Task details: Every entry, start to finish, should be printed verbatim without pictures.

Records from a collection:
....

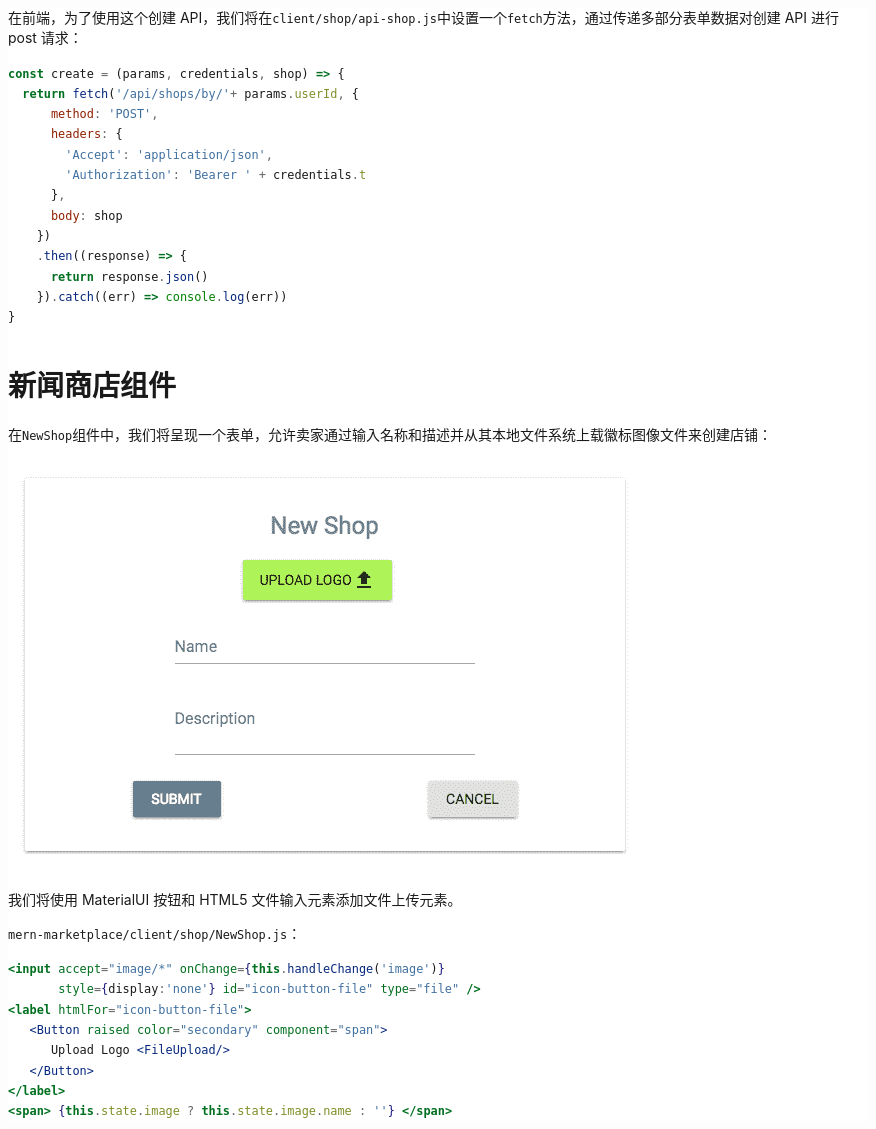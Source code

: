 在前端，为了使用这个创建 API，我们将在`client/shop/api-shop.js`中设置一个`fetch`方法，通过传递多部分表单数据对创建 API 进行 post 请求：

```jsx
const create = (params, credentials, shop) => {
  return fetch('/api/shops/by/'+ params.userId, {
      method: 'POST',
      headers: {
        'Accept': 'application/json',
        'Authorization': 'Bearer ' + credentials.t
      },
      body: shop
    })
    .then((response) => {
      return response.json()
    }).catch((err) => console.log(err))
}
```

# 新闻商店组件

在`NewShop`组件中，我们将呈现一个表单，允许卖家通过输入名称和描述并从其本地文件系统上载徽标图像文件来创建店铺：

![](img/df926141-6696-4db6-ac6e-40059ccba860.png)

我们将使用 MaterialUI 按钮和 HTML5 文件输入元素添加文件上传元素。

`mern-marketplace/client/shop/NewShop.js`：

```jsx
<input accept="image/*" onChange={this.handleChange('image')} 
       style={display:'none'} id="icon-button-file" type="file" />
<label htmlFor="icon-button-file">
   <Button raised color="secondary" component="span">
      Upload Logo <FileUpload/>
   </Button>
</label> 
<span> {this.state.image ? this.state.image.name : ''} </span>
```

....

Answer for the task:
Source code

: 在前端，为了使用这个创建 API，我们将在`client/shop/api-shop.js`中设置一个`fetch`方法，通过传递多部分表单数据对创建 API 进行 post 请求：

```jsx
const create = (params, credentials, shop) => {
  return fetch('/api/shops/by/'+ params.userId, {
      method: 'POST',
      headers: {
        'Accept': 'application/json',
        'Authorization': 'Bearer ' + credentials.t
      },
      body: shop
    })
    .then((response) => {
      return response.json()
    }).catch((err) => console.log(err))
}
```

# 新闻商店组件

在`NewShop`组件中，我们将呈现一个表单，允许卖家通过输入名称和描述并从其本地文件系统上载徽标图像文件来创建店铺：

![](img/df926141-6696-4db6-ac6e-40059ccba860.png)

我们将使用 MaterialUI 按钮和 HTML5 文件输入元素添加文件上传元素。

`mern-marketplace/client/shop/NewShop.js`：

```jsx
<input accept="image/*" onChange={this.handleChange('image')} 
       style={display:'none'} id="icon-button-file" type="file" />
<label htmlFor="icon-button-file">
   <Button raised color="secondary" component="span">
      Upload Logo <FileUpload/>
   </Button>
</label> 
<span> {this.state.image ? this.state.image.name : ''} </span>
```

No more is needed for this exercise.